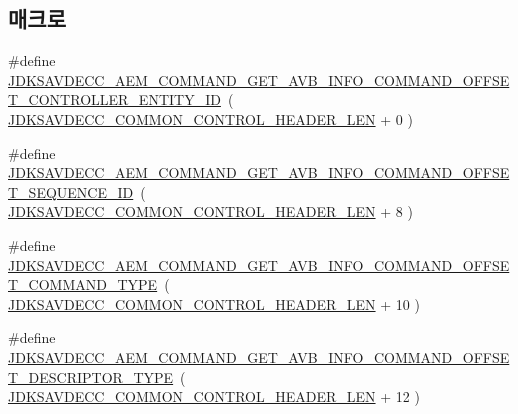 \subsection*{매크로}
\begin{DoxyCompactItemize}
\item 
\#define \hyperlink{group__command__get__avb__info_ga98dad4d7f7a18ee0c056c7fb95abb881}{J\+D\+K\+S\+A\+V\+D\+E\+C\+C\+\_\+\+A\+E\+M\+\_\+\+C\+O\+M\+M\+A\+N\+D\+\_\+\+G\+E\+T\+\_\+\+A\+V\+B\+\_\+\+I\+N\+F\+O\+\_\+\+C\+O\+M\+M\+A\+N\+D\+\_\+\+O\+F\+F\+S\+E\+T\+\_\+\+C\+O\+N\+T\+R\+O\+L\+L\+E\+R\+\_\+\+E\+N\+T\+I\+T\+Y\+\_\+\+ID}~( \hyperlink{group__jdksavdecc__avtp__common__control__header_gaae84052886fb1bb42f3bc5f85b741dff}{J\+D\+K\+S\+A\+V\+D\+E\+C\+C\+\_\+\+C\+O\+M\+M\+O\+N\+\_\+\+C\+O\+N\+T\+R\+O\+L\+\_\+\+H\+E\+A\+D\+E\+R\+\_\+\+L\+EN} + 0 )
\item 
\#define \hyperlink{group__command__get__avb__info_ga11ebc6b33577d83d5552c74c2123b5f9}{J\+D\+K\+S\+A\+V\+D\+E\+C\+C\+\_\+\+A\+E\+M\+\_\+\+C\+O\+M\+M\+A\+N\+D\+\_\+\+G\+E\+T\+\_\+\+A\+V\+B\+\_\+\+I\+N\+F\+O\+\_\+\+C\+O\+M\+M\+A\+N\+D\+\_\+\+O\+F\+F\+S\+E\+T\+\_\+\+S\+E\+Q\+U\+E\+N\+C\+E\+\_\+\+ID}~( \hyperlink{group__jdksavdecc__avtp__common__control__header_gaae84052886fb1bb42f3bc5f85b741dff}{J\+D\+K\+S\+A\+V\+D\+E\+C\+C\+\_\+\+C\+O\+M\+M\+O\+N\+\_\+\+C\+O\+N\+T\+R\+O\+L\+\_\+\+H\+E\+A\+D\+E\+R\+\_\+\+L\+EN} + 8 )
\item 
\#define \hyperlink{group__command__get__avb__info_gae228ba4c7dcadb35d1647771ec79ea37}{J\+D\+K\+S\+A\+V\+D\+E\+C\+C\+\_\+\+A\+E\+M\+\_\+\+C\+O\+M\+M\+A\+N\+D\+\_\+\+G\+E\+T\+\_\+\+A\+V\+B\+\_\+\+I\+N\+F\+O\+\_\+\+C\+O\+M\+M\+A\+N\+D\+\_\+\+O\+F\+F\+S\+E\+T\+\_\+\+C\+O\+M\+M\+A\+N\+D\+\_\+\+T\+Y\+PE}~( \hyperlink{group__jdksavdecc__avtp__common__control__header_gaae84052886fb1bb42f3bc5f85b741dff}{J\+D\+K\+S\+A\+V\+D\+E\+C\+C\+\_\+\+C\+O\+M\+M\+O\+N\+\_\+\+C\+O\+N\+T\+R\+O\+L\+\_\+\+H\+E\+A\+D\+E\+R\+\_\+\+L\+EN} + 10 )
\item 
\#define \hyperlink{group__command__get__avb__info_ga7f64d0540cbbe90207ef25e815343cd8}{J\+D\+K\+S\+A\+V\+D\+E\+C\+C\+\_\+\+A\+E\+M\+\_\+\+C\+O\+M\+M\+A\+N\+D\+\_\+\+G\+E\+T\+\_\+\+A\+V\+B\+\_\+\+I\+N\+F\+O\+\_\+\+C\+O\+M\+M\+A\+N\+D\+\_\+\+O\+F\+F\+S\+E\+T\+\_\+\+D\+E\+S\+C\+R\+I\+P\+T\+O\+R\+\_\+\+T\+Y\+PE}~( \hyperlink{group__jdksavdecc__avtp__common__control__header_gaae84052886fb1bb42f3bc5f85b741dff}{J\+D\+K\+S\+A\+V\+D\+E\+C\+C\+\_\+\+C\+O\+M\+M\+O\+N\+\_\+\+C\+O\+N\+T\+R\+O\+L\+\_\+\+H\+E\+A\+D\+E\+R\+\_\+\+L\+EN} + 12 )
\item 

\end{DoxyCompactItemize}
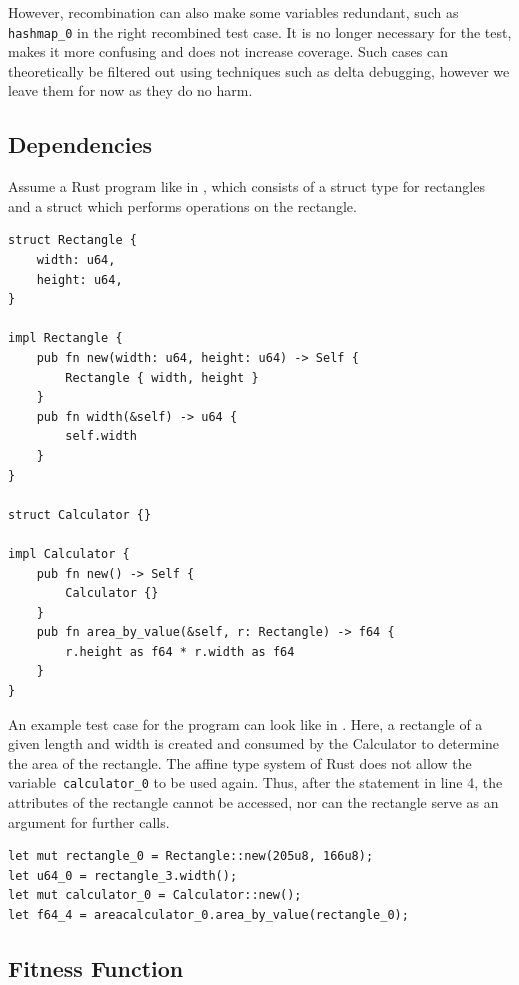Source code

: \documentclass[paper=a4,%
  twoside,%
  BCOR4mm,%
  abstract=true,%
  toc=bibliography,%
  chapterprefix=true,%
  toc=bibliographynumbered,%
  open=right,%
  english,%
  pagesize=pdftex]{scrreprt}
\begin{document}
However, recombination can also make some variables redundant, such as \texttt{hashmap\string_0} in the right recombined test case. It is no longer necessary for the test, makes it more confusing and does not increase coverage. Such cases can theoretically be filtered out using techniques such as delta debugging, however we leave them for now as they do no harm.

\subsection{Dependencies}
Assume a Rust program like in , which consists of a struct type for rectangles and a struct which performs operations on the rectangle.
\begin{lstlisting}[style=boxed, caption={Rectangle data type}, label=lst:example-rust-program]
struct Rectangle {
    width: u64,
    height: u64,
}

impl Rectangle {
    pub fn new(width: u64, height: u64) -> Self {
        Rectangle { width, height }
    }
    pub fn width(&self) -> u64 {
        self.width
    }
}

struct Calculator {}

impl Calculator {
    pub fn new() -> Self {
        Calculator {}
    }
    pub fn area_by_value(&self, r: Rectangle) -> f64 {
        r.height as f64 * r.width as f64
    }
}
\end{lstlisting}

An example test case for the program can look like in . Here, a rectangle of a given length and width is created and consumed by the Calculator to determine the area of the rectangle. The affine type system of Rust does not allow the variable~\texttt{calculator\string_0} to be used again. Thus, after the statement in line 4, the attributes of the rectangle cannot be accessed, nor can the rectangle serve as an argument for further calls.

\begin{lstlisting}[style=boxed, caption={An example test case generated for the program in \Cref{lst:example-rust-program}}, label=lst:example-testcase]
let mut rectangle_0 = Rectangle::new(205u8, 166u8);
let u64_0 = rectangle_3.width();
let mut calculator_0 = Calculator::new();
let f64_4 = areacalculator_0.area_by_value(rectangle_0);
\end{lstlisting}


\subsection{Fitness Function}
\end{document}
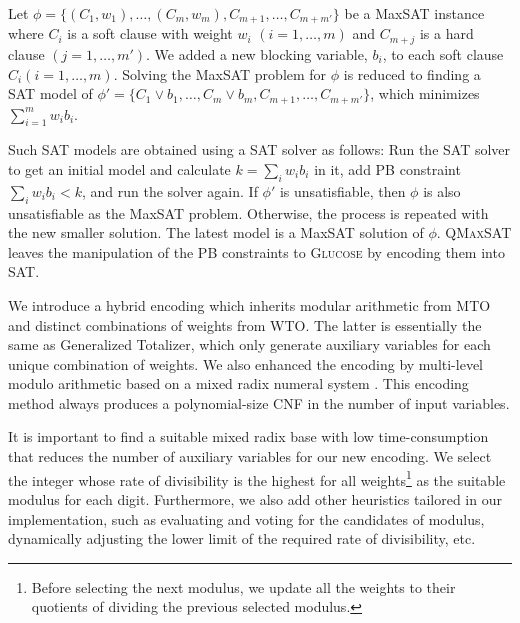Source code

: \documentclass[conference]{IEEEtran}
\begin{document}
Let $\phi=
\{(C_{1},w_{1}),\dots,(C_{m},w_{m}),C_{m+1},\dots,C_{m+m'}\}$ be a
MaxSAT \cite{li2009maxsat} instance where $C_{i}$ is a soft clause with weight
$w_{i}$ $(i = 1,\dots,m)$ and $C_{m+j}$ is a hard
clause $(j = 1,\dots,m')$.
We added a new blocking variable, $b_{i}$, to each soft clause $C_{i} (i
= 1,\dots,m)$.
Solving the MaxSAT problem for $\phi$ is reduced to
finding a SAT model of
$\phi' = \{C_{1}\vee b_{1},\dots,C_{m}\vee b_{m},C_{m+1},\dots,C_{m+m'}\}$, 
which minimizes $\sum_{i=1}^{m} w_{i}b_{i}$.

Such SAT models are obtained using a SAT solver as follows:
Run the SAT solver to get an initial model and calculate
$k = \sum_{i} w_{i}b_{i}$ in it,
add PB constraint $\sum_{i} w_{i}b_{i} < k$,
and run the solver again. If $\phi'$ is unsatisfiable,
then $\phi$ is also unsatisfiable as the MaxSAT problem.
Otherwise, the process is repeated with the new smaller solution.
The latest model is a MaxSAT solution of $\phi$.
\textsc{QMaxSAT} leaves the manipulation of the PB constraints to \textsc{Glucose} by 
encoding them into SAT.

We introduce a hybrid encoding 
\cite{DBLP:conf/taai/ZhaAhyb} which inherits 
modular arithmetic from MTO and distinct combinations of weights from WTO. 
The latter is essentially the same as Generalized Totalizer, which 
only generate auxiliary variables for each unique combination of weights. 
We also enhanced the encoding by multi-level modulo 
arithmetic based on a mixed radix numeral system \cite{DBLP:conf/ictai/Zhamix13}. 
This encoding method always produces a polynomial-size CNF in the number of input variables. 

It is important to find a suitable mixed radix base with low time-consumption 
that reduces the number of auxiliary variables for our new encoding. 
We select the integer whose rate of divisibility is the highest for all weights\footnote{
Before selecting the next modulus, we update all the weights to their quotients of dividing 
the previous selected modulus. 
} as the suitable modulus for each digit. Furthermore, 
we also add other heuristics tailored in our implementation, such as evaluating and 
voting for the candidates of modulus, dynamically adjusting the lower limit of the 
required rate of divisibility, etc. 



\end{document}
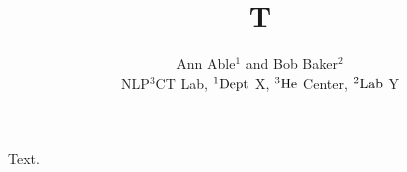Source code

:\documentclass{article}
\begin{document}
\title{T}
\author{Ann Able$^{1}$ and Bob Baker$^{2}$\\ NLP$^{3}$CT Lab, ${\rm ^1Dept}$ X, ${\rm ^{3}He}$ Center, ${\rm ^2Lab}$ Y}
\maketitle
Text.
\end{document}
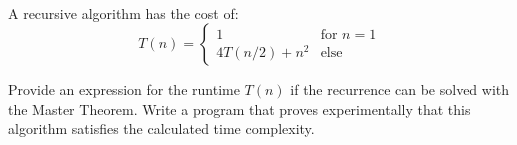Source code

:  \\
A recursive algorithm has the cost of: 
\begin{equation}
T(n) = \left\lbrace\begin{array}{ll}
1 & \mbox{for } n=1\\
4T(n/2) + n^2 & \mbox{else}
\end{array}
\right.
\end{equation}

Provide an expression for the runtime  $T(n)$ if the recurrence can be solved 
with the Master Theorem.
Write a program that proves experimentally that this algorithm satisfies the 
calculated time complexity.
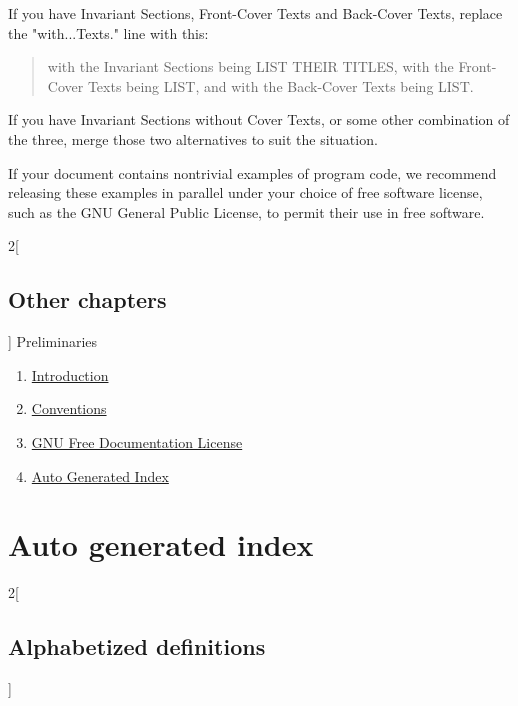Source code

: \documentclass{stacks-project-book}
\theoremstyle{plain}
\theoremstyle{definition}
\theoremstyle{remark}
\numberwithin{equation}{subsection}
\begin{document}
If you have Invariant Sections, Front-Cover Texts and Back-Cover Texts,
replace the "with...Texts." line with this:

\bigskip
\begin{quote}
    with the Invariant Sections being LIST THEIR TITLES, with the
    Front-Cover Texts being LIST, and with the Back-Cover Texts being LIST.
\end{quote}
\bigskip

If you have Invariant Sections without Cover Texts, or some other
combination of the three, merge those two alternatives to suit the
situation.

If your document contains nontrivial examples of program code, we
recommend releasing these examples in parallel under your choice of
free software license, such as the GNU General Public License,
to permit their use in free software.

\begin{multicols}{2}[\section{Other chapters}]
\noindent
Preliminaries
\begin{enumerate}
\item \hyperref[introduction-section-phantom]{Introduction}
\item \hyperref[conventions-section-phantom]{Conventions}
\item \hyperref[fdl-section-phantom]{GNU Free Documentation License}
\item \hyperref[index-section-phantom]{Auto Generated Index}
\end{enumerate}
\end{multicols}
\chapter{Auto generated index}

\label{index-section-phantom}


\frenchspacing


\begin{multicols}{2}[\section{Alphabetized definitions}\label{index-section-alphabetized}]
\end{multicols}
\end{document}
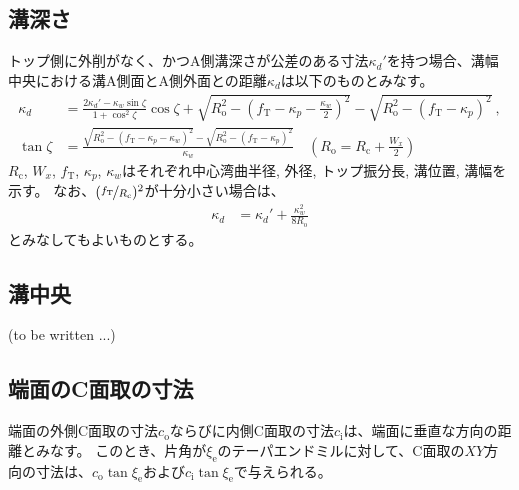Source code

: \subsection{溝深さ}
トップ側に外削がなく、かつA側溝深さが公差のある寸法$\kappa_d'$を持つ場合、溝幅中央における溝A側面とA側外面との距離$\kappa_d$は以下のものとみなす。
\begin{align*}
  \kappa_d
  &= \frac{2\kappa_d'-\kappa_w\sin\zeta}{1+\cos^2\zeta}\cos\zeta
     +\sqrt{R_\mathrm o^2-\left(f_\mathrm T-\kappa_p-\frac{\kappa_w}2\right)^{\!2}}
     -\sqrt{R_\mathrm o^2-\left(f_\mathrm T-\kappa_p\right)^2}\ ,\\
  \tan\zeta
  &= \frac{\sqrt{R_\mathrm o^2-\left(f_\mathrm T-\kappa_p-\kappa_w\right)^2}
           -\sqrt{R_\mathrm o^2-\left(f_\mathrm T-\kappa_p\right)^2}}
          {\kappa_w}\quad
     \left(R_\mathrm o = R_\mathrm c+\frac{W_x}2\right)
\end{align*}
$R_\mathrm c$, $W_x$, $f_\mathrm T$, $\kappa_p$, $\kappa_w$はそれぞれ中心湾曲半径, 外径, トップ振分長, 溝位置, 溝幅を示す。
なお、$(\nicefrac{f_\mathrm T}{R_\mathrm c})^2$が十分小さい場合は、
\begin{align*}
  \kappa_d
  &= \kappa_d'+\frac{\kappa_w^2}{8R_\mathrm o}
\end{align*}
とみなしてもよいものとする。


\subsection{溝中央\TBW}
(to be written ...)



\clearpage


\subsection{端面のC面取の寸法}
端面の外側C面取の寸法$c_\mathrm o$ならびに内側C面取の寸法$c_\mathrm i$は、端面に垂直な方向の距離とみなす。
このとき、片角が$\xi_\mathrm e$のテーパエンドミルに対して、C面取の$XY$方向の寸法は、$c_\mathrm o\tan\xi_\mathrm e$および$c_\mathrm i\tan\xi_\mathrm e$で与えられる。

····················

YOUR OBJECTIVE:
In the records, which lines mention the word "Back"? Copy those lines.

ANSWER FOR THIS EXERCISE:
If you have Invariant Sections, Front-Cover Texts and Back-Cover Texts,
    Front-Cover Texts being LIST, and with the Back-Cover Texts being LIST.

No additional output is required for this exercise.